How is complex regional pain syndrome (CRPS) diagnosed?
There’s no specific test that will confirm you have complex regional pain syndrome (CRPS). Doctors mainly base the diagnosis on your symptoms and a physical examination, although tests may be used – sometimes to rule out other conditions:
- An x-ray or bone scan of the affected limb may show thinning of the bone (osteoporosis) or other abnormalities.
- Blood tests may help to rule out infection or autoimmune conditions such as rheumatoid arthritis.
- Magnetic resonance imaging (MRI) scans may help to rule out problems with the bones or other tissues.
- Regional anaesthesia, or blocking of the sympathetic nervous system with a local anaesthetic, is occasionally used as a diagnostic test.

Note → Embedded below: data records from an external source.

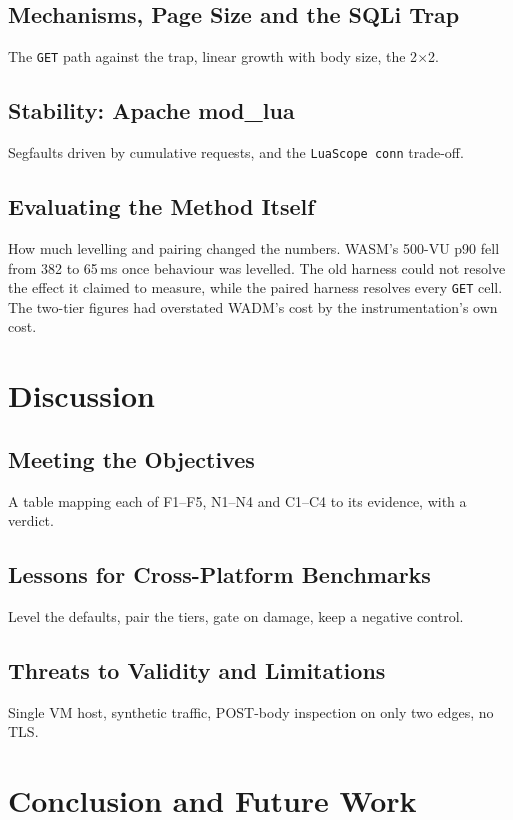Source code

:\documentclass{rptuma}
\begin{document}
\section{Mechanisms, Page Size and the SQLi Trap}
The \texttt{GET} path against the trap, linear growth with body size, the 2$\times$2.
\section{Stability: Apache mod\_lua}
Segfaults driven by cumulative requests, and the \texttt{LuaScope conn} trade-off.
\section{Evaluating the Method Itself}
How much levelling and pairing changed the numbers. WASM's 500-VU p90 fell from 382 to 65\,ms once
behaviour was levelled. The old harness could not resolve the effect it claimed to measure, while
the paired harness resolves every \texttt{GET} cell. The two-tier figures had overstated WADM's
cost by the instrumentation's own cost.

\chapter{Discussion}
\section{Meeting the Objectives}
A table mapping each of F1--F5, N1--N4 and C1--C4 to its evidence, with a verdict.
\section{Lessons for Cross-Platform Benchmarks}
Level the defaults, pair the tiers, gate on damage, keep a negative control.
\section{Threats to Validity and Limitations}
Single VM host, synthetic traffic, POST-body inspection on only two edges, no TLS.

\chapter{Conclusion and Future Work}
\end{document}
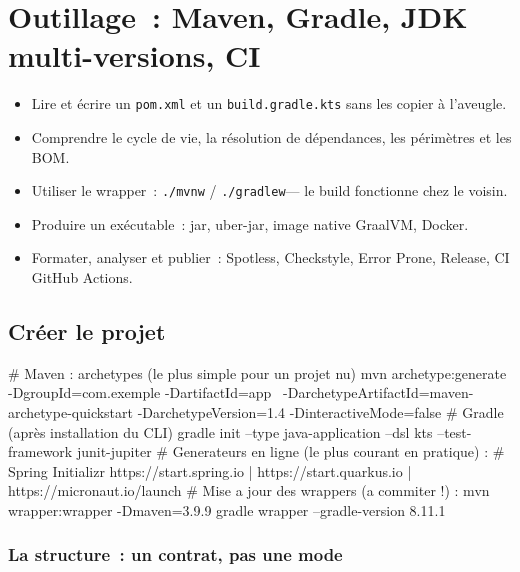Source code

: \documentclass[12pt,a4paper,twoside,openright]{book}
\newcommand{\fichier}[1]{\texttt{\color{pathgreen}#1}}
\begin{document}
\chapter{Outillage~: Maven, Gradle, JDK multi-versions, CI}
\label{ch-java-build}

\begin{objectif}
\begin{itemize}
  \item Lire et \'ecrire un \fichier{pom.xml} et un \fichier{build.gradle.kts} sans les copier \`a l'aveugle.
  \item Comprendre le cycle de vie, la r\'esolution de d\'ependances, les p\'erim\`etres et les BOM.
  \item Utiliser le wrapper~: \verb|./mvnw| / \verb|./gradlew|--- le build fonctionne chez le voisin.
  \item Produire un ex\'ecutable~: jar, uber-jar, image native GraalVM, Docker.
  \item Formater, analyser et publier~: Spotless, Checkstyle, Error Prone, Release, CI GitHub Actions.
\end{itemize}
\end{objectif}

\section{Cr\'eer le projet}

\begin{terminal}
# Maven : archetypes (le plus simple pour un projet nu)
mvn archetype:generate -DgroupId=com.exemple -DartifactId=app \
    -DarchetypeArtifactId=maven-archetype-quickstart -DarchetypeVersion=1.4 -DinteractiveMode=false
# Gradle (apr\`es installation du CLI)
gradle init --type java-application --dsl kts --test-framework junit-jupiter
# Generateurs en ligne (le plus courant en pratique) :
#   Spring Initializr https://start.spring.io  |  https://start.quarkus.io  |  https://micronaut.io/launch
# Mise a jour des wrappers (a commiter !) :
mvn wrapper:wrapper -Dmaven=3.9.9
gradle wrapper --gradle-version 8.11.1
\end{terminal}

\subsection{La structure~: un contrat, pas une mode}
\end{document}
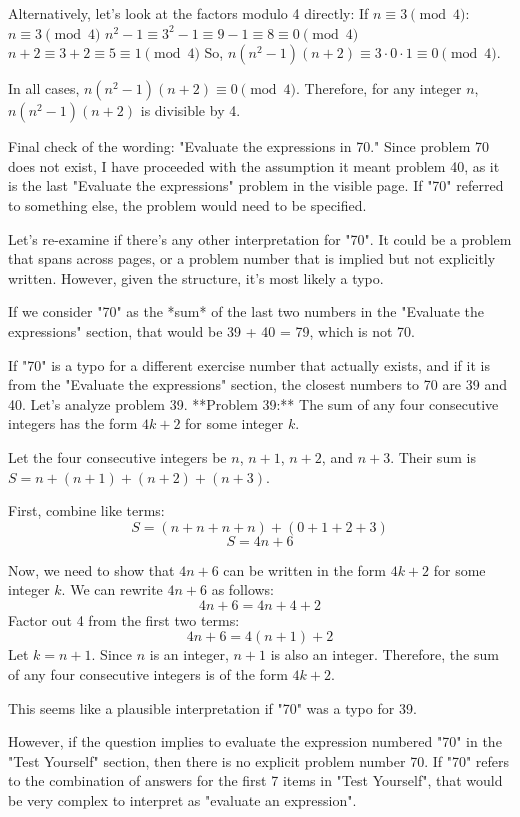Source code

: \documentclass{article}
\begin{document}
Alternatively, let's look at the factors modulo 4 directly:
If $n \equiv 3 \pmod{4}$:
$n \equiv 3 \pmod{4}$
$n^2 - 1 \equiv 3^2 - 1 \equiv 9 - 1 \equiv 8 \equiv 0 \pmod{4}$
$n + 2 \equiv 3 + 2 \equiv 5 \equiv 1 \pmod{4}$
So, $n(n^2 - 1)(n + 2) \equiv 3 \cdot 0 \cdot 1 \equiv 0 \pmod{4}$.

In all cases, $n(n^2 - 1)(n + 2) \equiv 0 \pmod{4}$.
Therefore, for any integer $n$, $n(n^2 - 1)(n + 2)$ is divisible by 4.

Final check of the wording: "Evaluate the expressions in 70." Since problem 70 does not exist, I have proceeded with the assumption it meant problem 40, as it is the last "Evaluate the expressions" problem in the visible page. If "70" referred to something else, the problem would need to be specified.

Let's re-examine if there's any other interpretation for "70". It could be a problem that spans across pages, or a problem number that is implied but not explicitly written. However, given the structure, it's most likely a typo.

If we consider "70" as the *sum* of the last two numbers in the "Evaluate the expressions" section, that would be 39 + 40 = 79, which is not 70.

If "70" is a typo for a different exercise number that actually exists, and if it is from the "Evaluate the expressions" section, the closest numbers to 70 are 39 and 40.
Let's analyze problem 39.
**Problem 39:** The sum of any four consecutive integers has the form $4k + 2$ for some integer $k$.

Let the four consecutive integers be $n$, $n+1$, $n+2$, and $n+3$.
Their sum is $S = n + (n+1) + (n+2) + (n+3)$.

First, combine like terms:
$$S = (n + n + n + n) + (0 + 1 + 2 + 3)$$
$$S = 4n + 6$$

Now, we need to show that $4n + 6$ can be written in the form $4k + 2$ for some integer $k$.
We can rewrite $4n + 6$ as follows:
$$4n + 6 = 4n + 4 + 2$$
Factor out 4 from the first two terms:
$$4n + 6 = 4(n + 1) + 2$$
Let $k = n + 1$. Since $n$ is an integer, $n+1$ is also an integer.
Therefore, the sum of any four consecutive integers is of the form $4k + 2$.

This seems like a plausible interpretation if "70" was a typo for 39.

However, if the question implies to evaluate the expression numbered "70" in the "Test Yourself" section, then there is no explicit problem number 70.
If "70" refers to the combination of answers for the first 7 items in "Test Yourself", that would be very complex to interpret as "evaluate an expression".
\end{document}
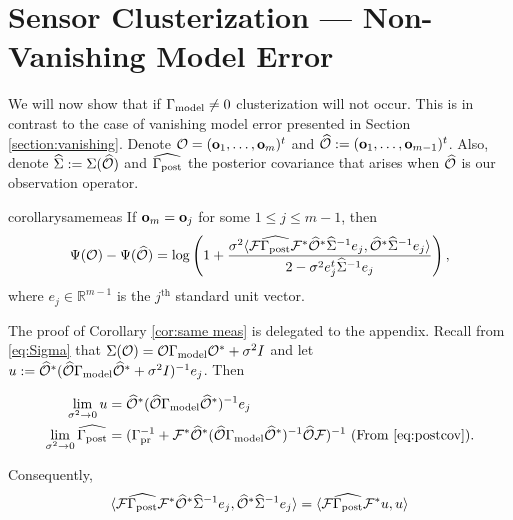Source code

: \section{Sensor Clusterization --- Non-Vanishing Model Error}\label{section:non vanishing}
We will now show that if $\Gamma_{\textup{model}} \neq 0$ clusterization will not
occur. This is in contrast to the case of vanishing model error
presented in Section \ref{section:vanishing}. Denote $\mathcal{O} =
(\mathbf{o}_1,\dots,\mathbf{o}_m)^t$ and $\widehat{\mathcal{O}} :=
(\mathbf{o}_1,\dots,\mathbf{o}_{m-1})^t$. Also, denote $\widehat{\Sigma} := \Sigma
(\widehat{\mathcal{O}})$ and $\widehat{\Gamma_{\textup{post}}}$ the posterior covariance that arises when
$\widehat{\mathcal{O}}$ is our observation operator.
\begin{restatable*}{corollary}{samemeas}\label{cor:same meas}
  If $\mathbf{o}_m = \mathbf{o}_j$ for some $1 \leq j \leq m-1$, then
  \begin{equation*}
    \tar(\obs) - \tar(\obsm) =
    \log \left ( 1 + \frac{\sigma^2
      \langle \fwd \postcovm \fwd^* \obsm^* \Sigmam^{-1} e_j,
      \obsm^* \Sigmam^{-1}e_j \rangle
    }{
      2 - \sigma^2 e_j^t\Sigmam^{-1}e_j 
    }       
    \right ),
  \end{equation*}
  where $e_j\in \mathbb{R}^{m-1}$ is the $j^{\text{th}}$ standard unit
  vector.
\end{restatable*}
The proof of Corollary \ref{cor:same meas} is delegated to the
appendix. Recall from \eqref{eq:Sigma} that $\Sigma(\mathcal{O}) = \mathcal{O}
\Gamma_{\textup{model}} \mathcal{O}^* + \sigma^2I$ and let $u := \widehat{\mathcal{O}}^* (\widehat{\mathcal{O}} \Gamma_{\textup{model}}
\widehat{\mathcal{O}}^* + \sigma^2 I)^{-1}e_j$. Then

\begin{align*}
  \begin{split}
    \lim_{\sigma^2 \to 0} u &= \obsm^*(\obsm \modcov \obsm^*)^{-1}e_j\\
    \lim_{\sigma^2 \to 0} \postcovm &= (\prcov^{-1} + \fwd^* \obsm^* (\obsm \modcov \obsm^*)^{-1} \obsm \fwd)^{-1} \text{ (From \eqref{eq:postcov})}.
  \end{split}
\end{align*}

Consequently, 
\begin{equation*}
   \langle \fwd \postcovm \fwd^* \obsm^* \Sigmam^{-1}
    e_j, \obsm^* \Sigmam^{-1}e_j \rangle 
  = \langle \fwd \postcovm \fwd^* u, u \rangle
\end{equation*}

If this block eases the pain, then it’s likely that you have CRPS.
The International Association for the Study of Pain have set criteria, called the Budapest criteria, to help with diagnosis. These take into account the following symptoms:
- unusual sensitivity to touch
- differences in skin colour or temperature between the affected limb and the normal one
- swelling or unusual sweating in the affected limb
- reduced range of motion, loss of function, or changes in the hair, skin or nails of the affected limb.
If your GP is in any doubt about the diagnosis you may be referred for a specialist opinion.
Once you've been diagnosed with CRPS it's likely that you'll be referred to a specialist pain clinic for treatment – usually at a local hospital.